EMH için herhangi bir argüman rasyonel seçim teorisine dayanır. Tüm bilgilerin bir varlığın fiyatına yansımadığına inanmak için, yatırımcıların ihtiyatlı ve mantıklı olduğu varsayımını (sıçrama) yapar. Ancak duygu mantığın karşıtıdır ve insanlar doğal olarak duygusaldırlar.

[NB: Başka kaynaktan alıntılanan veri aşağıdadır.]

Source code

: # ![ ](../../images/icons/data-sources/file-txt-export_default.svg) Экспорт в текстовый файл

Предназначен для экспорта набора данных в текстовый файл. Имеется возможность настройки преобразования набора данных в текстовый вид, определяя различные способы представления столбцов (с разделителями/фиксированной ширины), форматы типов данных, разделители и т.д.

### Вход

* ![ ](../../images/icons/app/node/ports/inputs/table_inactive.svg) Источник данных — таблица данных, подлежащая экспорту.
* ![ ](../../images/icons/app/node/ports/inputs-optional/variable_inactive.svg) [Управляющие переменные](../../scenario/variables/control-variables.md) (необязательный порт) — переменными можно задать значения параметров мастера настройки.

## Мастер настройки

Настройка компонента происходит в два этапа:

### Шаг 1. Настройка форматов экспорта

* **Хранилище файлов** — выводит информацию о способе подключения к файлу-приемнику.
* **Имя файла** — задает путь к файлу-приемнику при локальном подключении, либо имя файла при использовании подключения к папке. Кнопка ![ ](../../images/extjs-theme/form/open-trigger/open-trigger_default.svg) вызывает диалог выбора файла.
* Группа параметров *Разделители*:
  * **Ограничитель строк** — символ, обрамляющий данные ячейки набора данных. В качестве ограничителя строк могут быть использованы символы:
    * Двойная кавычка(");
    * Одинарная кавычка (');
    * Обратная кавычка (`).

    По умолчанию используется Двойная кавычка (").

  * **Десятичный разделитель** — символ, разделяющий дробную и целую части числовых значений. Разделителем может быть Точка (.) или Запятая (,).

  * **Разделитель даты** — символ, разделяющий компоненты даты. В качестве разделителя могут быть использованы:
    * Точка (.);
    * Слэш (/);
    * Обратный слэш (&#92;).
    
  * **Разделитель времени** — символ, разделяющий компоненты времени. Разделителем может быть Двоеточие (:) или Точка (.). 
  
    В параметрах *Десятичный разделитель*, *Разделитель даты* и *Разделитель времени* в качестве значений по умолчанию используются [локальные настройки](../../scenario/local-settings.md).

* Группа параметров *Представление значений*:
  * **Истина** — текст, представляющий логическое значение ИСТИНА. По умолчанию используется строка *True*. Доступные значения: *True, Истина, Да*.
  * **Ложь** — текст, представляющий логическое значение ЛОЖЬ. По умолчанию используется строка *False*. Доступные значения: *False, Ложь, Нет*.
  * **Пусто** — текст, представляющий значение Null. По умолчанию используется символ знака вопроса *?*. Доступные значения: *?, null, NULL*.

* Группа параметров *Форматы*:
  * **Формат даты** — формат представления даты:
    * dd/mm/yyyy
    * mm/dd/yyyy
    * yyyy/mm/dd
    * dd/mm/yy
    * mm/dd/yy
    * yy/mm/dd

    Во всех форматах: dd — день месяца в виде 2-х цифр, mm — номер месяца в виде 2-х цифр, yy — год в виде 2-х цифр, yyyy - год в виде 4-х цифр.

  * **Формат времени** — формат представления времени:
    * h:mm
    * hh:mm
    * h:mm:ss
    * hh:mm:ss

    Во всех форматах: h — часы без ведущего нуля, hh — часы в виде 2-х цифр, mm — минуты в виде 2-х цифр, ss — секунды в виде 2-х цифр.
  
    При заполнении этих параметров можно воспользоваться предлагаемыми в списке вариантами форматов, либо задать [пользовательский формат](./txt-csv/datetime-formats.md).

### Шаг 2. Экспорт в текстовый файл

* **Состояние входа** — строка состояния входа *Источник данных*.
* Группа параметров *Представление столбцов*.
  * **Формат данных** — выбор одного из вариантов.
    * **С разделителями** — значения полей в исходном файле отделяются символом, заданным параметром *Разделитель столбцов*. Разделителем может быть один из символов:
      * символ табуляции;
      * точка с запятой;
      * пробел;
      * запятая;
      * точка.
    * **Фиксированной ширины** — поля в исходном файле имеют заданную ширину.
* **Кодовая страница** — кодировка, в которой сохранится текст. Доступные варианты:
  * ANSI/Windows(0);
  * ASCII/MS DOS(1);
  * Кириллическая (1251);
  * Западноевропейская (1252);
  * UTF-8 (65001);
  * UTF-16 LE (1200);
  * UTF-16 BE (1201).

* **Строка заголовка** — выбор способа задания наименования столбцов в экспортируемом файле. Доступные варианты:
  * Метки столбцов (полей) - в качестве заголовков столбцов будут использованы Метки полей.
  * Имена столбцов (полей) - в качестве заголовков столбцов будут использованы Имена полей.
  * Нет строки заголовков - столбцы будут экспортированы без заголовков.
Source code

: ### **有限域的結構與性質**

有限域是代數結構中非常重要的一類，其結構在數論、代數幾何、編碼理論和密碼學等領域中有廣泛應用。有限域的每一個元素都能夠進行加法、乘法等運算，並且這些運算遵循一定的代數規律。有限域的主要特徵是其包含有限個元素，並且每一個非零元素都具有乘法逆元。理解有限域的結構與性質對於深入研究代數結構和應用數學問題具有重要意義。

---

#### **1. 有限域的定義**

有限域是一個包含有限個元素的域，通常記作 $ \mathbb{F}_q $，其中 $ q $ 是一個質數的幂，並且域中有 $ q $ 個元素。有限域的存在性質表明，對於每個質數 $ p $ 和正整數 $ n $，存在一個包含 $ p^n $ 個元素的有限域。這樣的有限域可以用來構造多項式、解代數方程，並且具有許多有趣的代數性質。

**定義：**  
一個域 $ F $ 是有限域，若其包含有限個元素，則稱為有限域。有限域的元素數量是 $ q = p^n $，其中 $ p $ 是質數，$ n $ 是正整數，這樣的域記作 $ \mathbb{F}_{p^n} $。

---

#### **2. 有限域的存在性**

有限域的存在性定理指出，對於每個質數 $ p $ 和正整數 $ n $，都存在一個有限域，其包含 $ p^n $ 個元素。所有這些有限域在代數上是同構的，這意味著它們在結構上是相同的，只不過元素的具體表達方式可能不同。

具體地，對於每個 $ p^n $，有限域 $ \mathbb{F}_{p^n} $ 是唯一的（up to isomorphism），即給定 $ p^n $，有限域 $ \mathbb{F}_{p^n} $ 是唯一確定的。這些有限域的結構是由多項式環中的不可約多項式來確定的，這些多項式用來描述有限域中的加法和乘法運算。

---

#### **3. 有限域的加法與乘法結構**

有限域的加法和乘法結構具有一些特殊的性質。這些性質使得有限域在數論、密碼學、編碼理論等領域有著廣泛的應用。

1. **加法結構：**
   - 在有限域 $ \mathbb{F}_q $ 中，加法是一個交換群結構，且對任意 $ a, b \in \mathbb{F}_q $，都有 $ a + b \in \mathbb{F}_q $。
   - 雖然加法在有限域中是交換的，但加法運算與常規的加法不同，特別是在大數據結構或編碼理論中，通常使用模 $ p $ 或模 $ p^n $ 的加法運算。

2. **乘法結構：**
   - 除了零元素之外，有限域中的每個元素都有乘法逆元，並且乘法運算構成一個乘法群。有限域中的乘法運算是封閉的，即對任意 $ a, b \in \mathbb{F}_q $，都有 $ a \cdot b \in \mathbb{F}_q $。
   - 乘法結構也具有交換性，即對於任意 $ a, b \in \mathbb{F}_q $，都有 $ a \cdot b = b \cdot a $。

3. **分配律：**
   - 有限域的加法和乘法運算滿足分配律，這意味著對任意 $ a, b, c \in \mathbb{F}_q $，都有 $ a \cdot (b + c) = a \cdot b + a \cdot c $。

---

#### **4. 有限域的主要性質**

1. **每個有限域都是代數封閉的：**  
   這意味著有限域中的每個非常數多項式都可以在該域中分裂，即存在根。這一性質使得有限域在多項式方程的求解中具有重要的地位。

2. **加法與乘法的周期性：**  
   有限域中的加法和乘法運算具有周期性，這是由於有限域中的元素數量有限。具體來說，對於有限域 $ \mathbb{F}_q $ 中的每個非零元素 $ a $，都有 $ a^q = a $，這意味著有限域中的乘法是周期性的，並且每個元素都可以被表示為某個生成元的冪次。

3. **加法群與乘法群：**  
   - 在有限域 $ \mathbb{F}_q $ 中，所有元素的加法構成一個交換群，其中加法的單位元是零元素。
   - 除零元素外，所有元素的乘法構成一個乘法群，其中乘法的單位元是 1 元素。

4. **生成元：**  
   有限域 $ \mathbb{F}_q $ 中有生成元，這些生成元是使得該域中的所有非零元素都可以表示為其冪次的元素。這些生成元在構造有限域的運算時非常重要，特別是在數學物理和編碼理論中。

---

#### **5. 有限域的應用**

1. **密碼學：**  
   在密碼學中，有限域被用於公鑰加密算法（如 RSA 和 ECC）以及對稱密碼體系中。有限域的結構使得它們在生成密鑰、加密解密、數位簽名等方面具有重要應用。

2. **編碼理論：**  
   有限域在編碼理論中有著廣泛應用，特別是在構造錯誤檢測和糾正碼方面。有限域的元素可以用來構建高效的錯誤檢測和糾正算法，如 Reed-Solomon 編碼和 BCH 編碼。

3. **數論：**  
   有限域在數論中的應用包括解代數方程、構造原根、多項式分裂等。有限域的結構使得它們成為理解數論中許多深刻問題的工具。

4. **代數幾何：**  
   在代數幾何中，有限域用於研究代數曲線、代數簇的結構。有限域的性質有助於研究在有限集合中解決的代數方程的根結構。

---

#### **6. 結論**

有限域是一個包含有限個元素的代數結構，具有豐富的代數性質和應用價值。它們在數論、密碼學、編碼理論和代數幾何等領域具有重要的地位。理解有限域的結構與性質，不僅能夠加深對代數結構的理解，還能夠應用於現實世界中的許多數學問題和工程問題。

Gerçekten de, duygular her zaman piyasalarda mevcuttur ve bu nedenle verimlilik daima yoktur. Fiyatlar, duygusal olarak etkilendiği ve hisse senetlerinin kendilerinin en azından kısmen duygusal olarak yönlendirilen kararlarla belirlenmiş olması durumunda, EMH'nin elinde olduğu gibi, fiyatlar doğru bir şekilde yansımaz. Belki de bize sinirbilimi tarafından tanınan bilgiler verildiğinde, piyasa etkinliği konusundaki tartışmayı geri çekebilir ve kısaltmayı "EMH: Duygusal Pazar Teorisi" olarak yeniden icat edebiliriz. Piyasa duygularının kabulü, pazarın verimliliği, bunun doğal bir ilk uygulaması olmasına rağmen, orada sürekli olarak finansman geliştirme konusundaki yeni sorular ortaya çıkıyor: Pazar etkinliğini çözdükten sonra, doğal olarak pasif yatırım yönetiminin esasına göre eleştirel bir gözle bakmaya başlıyoruz. orada aktif yönetimin kral olduğuna karar vermeden rasgelelik hakkında derinlemesine düşünmeyi gerektirir.

Bottom Line

Duygusal olan bir piyasa gerçekten verimsiz ancak verimsiz bir piyasa mutlaka hisse senedi toplayıcılarının üstün kaldığı piyasa değildir. rasgele?Sinirbilim böyle bir konuşmaya ne sağlayabilir? Pazar etkinliği konusundaki tartışmaları dinledikten sonra, bu önemli soruları daha doğru bir şekilde çözebiliriz. Finans endüstrisi pazarın verimliliği konusundaki tartışmalara çok uzun süre odaklanmış durumda. Sinirbilim mercekleri üzerinden incelendiğinde basit ve açık bir çözünürlüğe sahip olan bir tartışma.